### WORK ITEM
Taking the line with "增加本地调试与SAE平台自动切换的附加程序" as the start, reproduce every line until the records end, exactly and with nothing added.

Dataset entries:
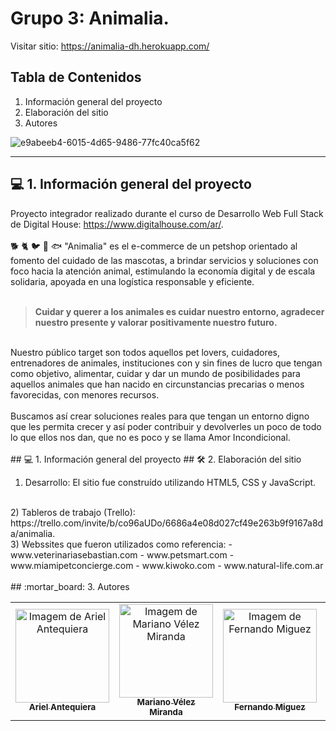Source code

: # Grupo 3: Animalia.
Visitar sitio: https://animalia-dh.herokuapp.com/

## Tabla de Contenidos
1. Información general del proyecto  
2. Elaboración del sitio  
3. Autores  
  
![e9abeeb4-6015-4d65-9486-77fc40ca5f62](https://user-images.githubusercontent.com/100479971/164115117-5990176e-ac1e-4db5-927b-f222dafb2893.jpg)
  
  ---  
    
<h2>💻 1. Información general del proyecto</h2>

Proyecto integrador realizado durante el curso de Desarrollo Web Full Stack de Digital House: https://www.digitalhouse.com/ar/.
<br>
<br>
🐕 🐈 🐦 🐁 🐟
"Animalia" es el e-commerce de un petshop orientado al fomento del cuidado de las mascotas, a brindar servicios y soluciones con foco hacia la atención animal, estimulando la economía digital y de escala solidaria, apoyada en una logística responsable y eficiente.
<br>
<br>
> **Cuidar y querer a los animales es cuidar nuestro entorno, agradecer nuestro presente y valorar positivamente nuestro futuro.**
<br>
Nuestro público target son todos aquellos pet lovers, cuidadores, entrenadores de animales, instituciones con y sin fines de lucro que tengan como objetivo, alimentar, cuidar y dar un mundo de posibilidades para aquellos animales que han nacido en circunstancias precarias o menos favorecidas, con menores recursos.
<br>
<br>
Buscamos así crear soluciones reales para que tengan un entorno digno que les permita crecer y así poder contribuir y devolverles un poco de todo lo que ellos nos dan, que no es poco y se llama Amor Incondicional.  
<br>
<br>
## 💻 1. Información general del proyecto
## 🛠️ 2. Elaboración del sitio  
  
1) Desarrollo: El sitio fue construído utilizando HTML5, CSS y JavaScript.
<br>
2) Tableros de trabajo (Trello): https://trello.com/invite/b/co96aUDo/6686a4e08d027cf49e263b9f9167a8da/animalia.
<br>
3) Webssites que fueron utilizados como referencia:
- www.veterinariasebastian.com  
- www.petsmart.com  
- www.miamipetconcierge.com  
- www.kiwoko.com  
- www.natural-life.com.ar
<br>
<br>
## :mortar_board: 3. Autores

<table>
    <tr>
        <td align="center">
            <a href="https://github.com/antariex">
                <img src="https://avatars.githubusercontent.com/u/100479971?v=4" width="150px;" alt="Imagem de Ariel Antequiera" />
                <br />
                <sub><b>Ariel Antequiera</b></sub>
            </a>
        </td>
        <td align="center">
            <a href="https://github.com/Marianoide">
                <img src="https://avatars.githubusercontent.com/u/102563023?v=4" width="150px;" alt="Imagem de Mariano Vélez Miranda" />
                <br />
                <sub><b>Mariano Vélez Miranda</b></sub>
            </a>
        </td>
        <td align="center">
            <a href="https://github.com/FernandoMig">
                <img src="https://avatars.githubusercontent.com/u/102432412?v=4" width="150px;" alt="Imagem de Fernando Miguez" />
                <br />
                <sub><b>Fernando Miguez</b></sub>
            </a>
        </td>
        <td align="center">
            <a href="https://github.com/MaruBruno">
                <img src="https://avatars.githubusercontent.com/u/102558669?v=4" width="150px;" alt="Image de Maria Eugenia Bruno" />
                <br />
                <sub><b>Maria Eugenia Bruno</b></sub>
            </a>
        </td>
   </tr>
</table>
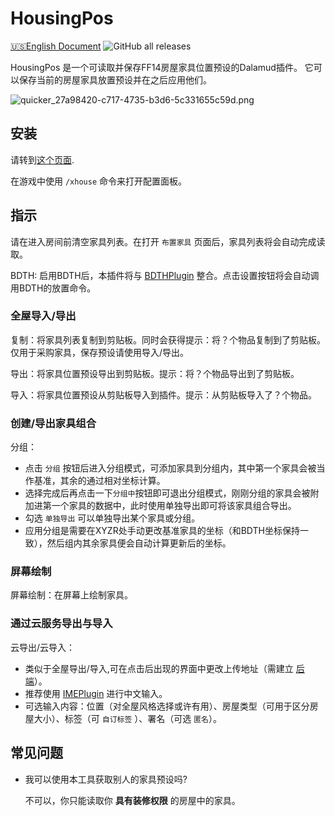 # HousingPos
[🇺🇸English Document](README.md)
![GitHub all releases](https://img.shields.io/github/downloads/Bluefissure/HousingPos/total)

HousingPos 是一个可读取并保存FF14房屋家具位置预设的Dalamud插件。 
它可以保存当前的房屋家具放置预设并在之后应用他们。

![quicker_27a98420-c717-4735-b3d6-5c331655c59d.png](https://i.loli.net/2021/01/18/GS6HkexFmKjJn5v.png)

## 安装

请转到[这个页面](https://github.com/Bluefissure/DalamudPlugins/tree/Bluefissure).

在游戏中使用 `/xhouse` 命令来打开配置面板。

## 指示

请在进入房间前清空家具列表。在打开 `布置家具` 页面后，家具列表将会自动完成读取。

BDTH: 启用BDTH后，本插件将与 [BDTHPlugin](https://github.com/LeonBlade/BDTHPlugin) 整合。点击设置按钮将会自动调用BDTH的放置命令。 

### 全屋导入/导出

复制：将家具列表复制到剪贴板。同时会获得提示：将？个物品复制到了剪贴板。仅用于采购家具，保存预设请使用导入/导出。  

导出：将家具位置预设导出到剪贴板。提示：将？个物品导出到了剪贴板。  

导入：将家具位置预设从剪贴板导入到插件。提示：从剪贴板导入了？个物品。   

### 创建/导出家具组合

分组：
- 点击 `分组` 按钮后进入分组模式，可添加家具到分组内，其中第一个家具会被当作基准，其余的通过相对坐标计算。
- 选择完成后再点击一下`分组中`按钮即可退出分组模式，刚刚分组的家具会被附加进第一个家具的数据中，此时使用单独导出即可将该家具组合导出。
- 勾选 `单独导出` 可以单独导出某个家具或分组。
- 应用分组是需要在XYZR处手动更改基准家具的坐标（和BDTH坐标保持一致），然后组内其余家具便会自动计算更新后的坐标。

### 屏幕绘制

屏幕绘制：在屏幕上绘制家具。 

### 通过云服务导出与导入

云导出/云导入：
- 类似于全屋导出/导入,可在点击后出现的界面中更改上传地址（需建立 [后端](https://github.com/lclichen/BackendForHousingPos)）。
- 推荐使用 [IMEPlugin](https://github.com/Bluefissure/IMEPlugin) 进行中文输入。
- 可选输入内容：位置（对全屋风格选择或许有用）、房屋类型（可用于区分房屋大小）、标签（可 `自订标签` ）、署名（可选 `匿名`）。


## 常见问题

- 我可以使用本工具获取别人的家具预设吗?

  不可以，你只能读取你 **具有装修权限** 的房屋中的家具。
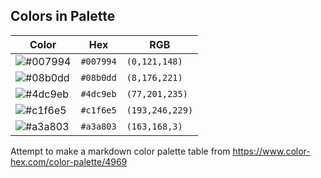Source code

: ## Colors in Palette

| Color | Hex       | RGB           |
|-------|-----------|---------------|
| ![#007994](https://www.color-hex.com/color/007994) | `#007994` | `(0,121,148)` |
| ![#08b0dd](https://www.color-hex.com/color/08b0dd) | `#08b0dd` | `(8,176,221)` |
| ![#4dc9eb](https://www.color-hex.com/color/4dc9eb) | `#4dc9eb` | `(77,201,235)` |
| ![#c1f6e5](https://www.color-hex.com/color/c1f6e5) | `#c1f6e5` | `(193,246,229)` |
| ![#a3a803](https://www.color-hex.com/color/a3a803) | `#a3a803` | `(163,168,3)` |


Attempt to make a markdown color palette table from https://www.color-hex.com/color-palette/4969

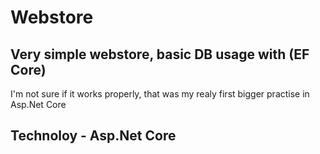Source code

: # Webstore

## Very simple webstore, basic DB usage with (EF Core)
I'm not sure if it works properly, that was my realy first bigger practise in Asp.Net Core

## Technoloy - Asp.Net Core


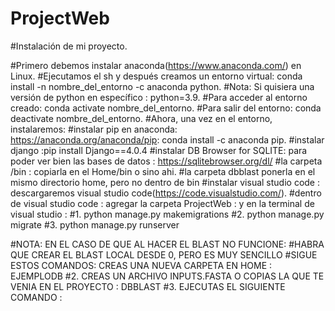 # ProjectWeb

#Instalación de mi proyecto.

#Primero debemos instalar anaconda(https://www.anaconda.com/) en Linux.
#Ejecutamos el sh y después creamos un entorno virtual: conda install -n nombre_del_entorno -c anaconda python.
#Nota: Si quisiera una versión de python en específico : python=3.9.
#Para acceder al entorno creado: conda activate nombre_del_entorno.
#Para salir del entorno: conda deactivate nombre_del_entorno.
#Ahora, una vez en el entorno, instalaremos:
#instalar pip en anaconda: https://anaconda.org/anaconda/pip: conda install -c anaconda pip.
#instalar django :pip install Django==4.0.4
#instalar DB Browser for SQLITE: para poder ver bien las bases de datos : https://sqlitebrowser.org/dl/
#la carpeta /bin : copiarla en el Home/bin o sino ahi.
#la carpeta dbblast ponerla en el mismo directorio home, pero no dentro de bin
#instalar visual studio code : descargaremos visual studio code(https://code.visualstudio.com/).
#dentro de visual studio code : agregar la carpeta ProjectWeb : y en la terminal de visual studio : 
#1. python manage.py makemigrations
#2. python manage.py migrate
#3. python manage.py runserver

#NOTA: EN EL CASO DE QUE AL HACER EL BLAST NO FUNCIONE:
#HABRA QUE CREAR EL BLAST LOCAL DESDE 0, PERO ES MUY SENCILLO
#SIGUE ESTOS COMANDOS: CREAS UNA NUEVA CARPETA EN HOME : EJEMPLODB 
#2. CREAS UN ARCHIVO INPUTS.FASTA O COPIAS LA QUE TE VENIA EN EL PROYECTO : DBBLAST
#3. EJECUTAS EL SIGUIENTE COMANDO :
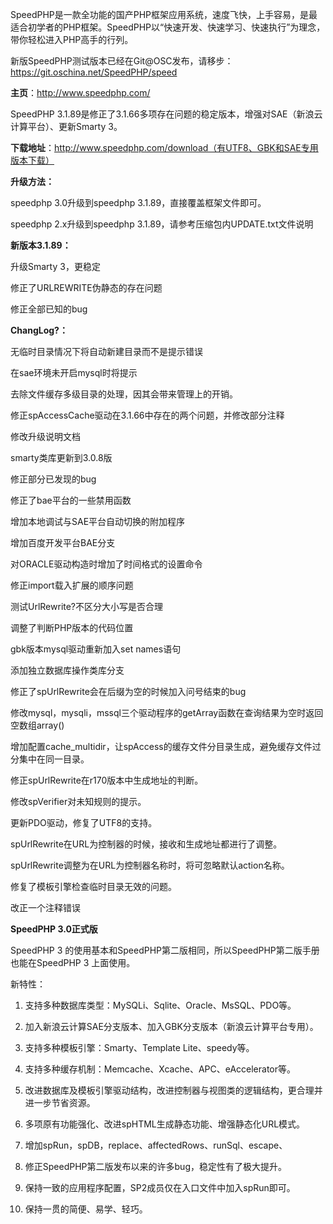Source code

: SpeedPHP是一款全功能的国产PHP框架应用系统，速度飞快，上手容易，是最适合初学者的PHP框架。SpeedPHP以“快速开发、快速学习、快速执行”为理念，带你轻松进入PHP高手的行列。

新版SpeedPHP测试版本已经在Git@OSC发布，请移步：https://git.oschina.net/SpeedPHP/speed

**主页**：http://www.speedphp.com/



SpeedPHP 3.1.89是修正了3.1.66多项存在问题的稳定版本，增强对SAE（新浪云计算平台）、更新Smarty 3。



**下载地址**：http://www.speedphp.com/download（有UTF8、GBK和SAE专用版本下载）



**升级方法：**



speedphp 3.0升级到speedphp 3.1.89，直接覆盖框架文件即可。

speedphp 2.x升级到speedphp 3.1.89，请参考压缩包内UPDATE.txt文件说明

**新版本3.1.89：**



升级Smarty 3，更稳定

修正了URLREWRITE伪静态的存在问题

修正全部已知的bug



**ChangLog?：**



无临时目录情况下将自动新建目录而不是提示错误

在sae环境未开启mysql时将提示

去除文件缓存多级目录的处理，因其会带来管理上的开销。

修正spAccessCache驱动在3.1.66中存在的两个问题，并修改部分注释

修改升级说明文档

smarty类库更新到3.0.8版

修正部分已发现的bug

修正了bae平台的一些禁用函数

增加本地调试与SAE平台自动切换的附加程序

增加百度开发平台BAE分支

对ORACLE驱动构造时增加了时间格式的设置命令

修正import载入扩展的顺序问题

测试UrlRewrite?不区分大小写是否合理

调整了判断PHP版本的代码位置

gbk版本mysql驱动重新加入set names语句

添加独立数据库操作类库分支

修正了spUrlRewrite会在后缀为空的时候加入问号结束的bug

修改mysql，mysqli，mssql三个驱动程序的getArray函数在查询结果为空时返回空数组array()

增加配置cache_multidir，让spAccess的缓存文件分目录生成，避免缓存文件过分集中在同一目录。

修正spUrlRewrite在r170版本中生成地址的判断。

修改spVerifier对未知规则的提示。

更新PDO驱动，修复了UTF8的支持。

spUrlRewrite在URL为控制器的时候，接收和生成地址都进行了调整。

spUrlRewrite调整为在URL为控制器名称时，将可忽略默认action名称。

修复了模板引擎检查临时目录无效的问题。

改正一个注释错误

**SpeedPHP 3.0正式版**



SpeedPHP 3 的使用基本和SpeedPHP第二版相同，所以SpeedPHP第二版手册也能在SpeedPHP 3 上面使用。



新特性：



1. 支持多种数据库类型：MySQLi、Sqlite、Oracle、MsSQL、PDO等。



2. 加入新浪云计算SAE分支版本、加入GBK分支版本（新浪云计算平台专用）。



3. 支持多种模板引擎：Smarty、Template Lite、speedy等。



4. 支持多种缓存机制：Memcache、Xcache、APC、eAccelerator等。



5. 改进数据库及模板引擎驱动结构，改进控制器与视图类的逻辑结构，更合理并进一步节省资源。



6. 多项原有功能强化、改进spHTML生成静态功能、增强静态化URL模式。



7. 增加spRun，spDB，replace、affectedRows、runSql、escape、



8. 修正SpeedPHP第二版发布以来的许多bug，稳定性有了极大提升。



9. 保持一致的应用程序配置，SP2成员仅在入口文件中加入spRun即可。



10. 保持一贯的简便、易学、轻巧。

### RESPONSE BOX
增加本地调试与SAE平台自动切换的附加程序

增加百度开发平台BAE分支

对ORACLE驱动构造时增加了时间格式的设置命令

修正import载入扩展的顺序问题

测试UrlRewrite?不区分大小写是否合理

调整了判断PHP版本的代码位置

gbk版本mysql驱动重新加入set names语句

添加独立数据库操作类库分支

修正了spUrlRewrite会在后缀为空的时候加入问号结束的bug

修改mysql，mysqli，mssql三个驱动程序的getArray函数在查询结果为空时返回空数组array()

增加配置cache_multidir，让spAccess的缓存文件分目录生成，避免缓存文件过分集中在同一目录。

修正spUrlRewrite在r170版本中生成地址的判断。

修改spVerifier对未知规则的提示。

更新PDO驱动，修复了UTF8的支持。

spUrlRewrite在URL为控制器的时候，接收和生成地址都进行了调整。

spUrlRewrite调整为在URL为控制器名称时，将可忽略默认action名称。

修复了模板引擎检查临时目录无效的问题。

改正一个注释错误

**SpeedPHP 3.0正式版**



SpeedPHP 3 的使用基本和SpeedPHP第二版相同，所以SpeedPHP第二版手册也能在SpeedPHP 3 上面使用。



新特性：



1. 支持多种数据库类型：MySQLi、Sqlite、Oracle、MsSQL、PDO等。



2. 加入新浪云计算SAE分支版本、加入GBK分支版本（新浪云计算平台专用）。



3. 支持多种模板引擎：Smarty、Template Lite、speedy等。



4. 支持多种缓存机制：Memcache、Xcache、APC、eAccelerator等。



5. 改进数据库及模板引擎驱动结构，改进控制器与视图类的逻辑结构，更合理并进一步节省资源。



6. 多项原有功能强化、改进spHTML生成静态功能、增强静态化URL模式。



7. 增加spRun，spDB，replace、affectedRows、runSql、escape、



8. 修正SpeedPHP第二版发布以来的许多bug，稳定性有了极大提升。



9. 保持一致的应用程序配置，SP2成员仅在入口文件中加入spRun即可。



10. 保持一贯的简便、易学、轻巧。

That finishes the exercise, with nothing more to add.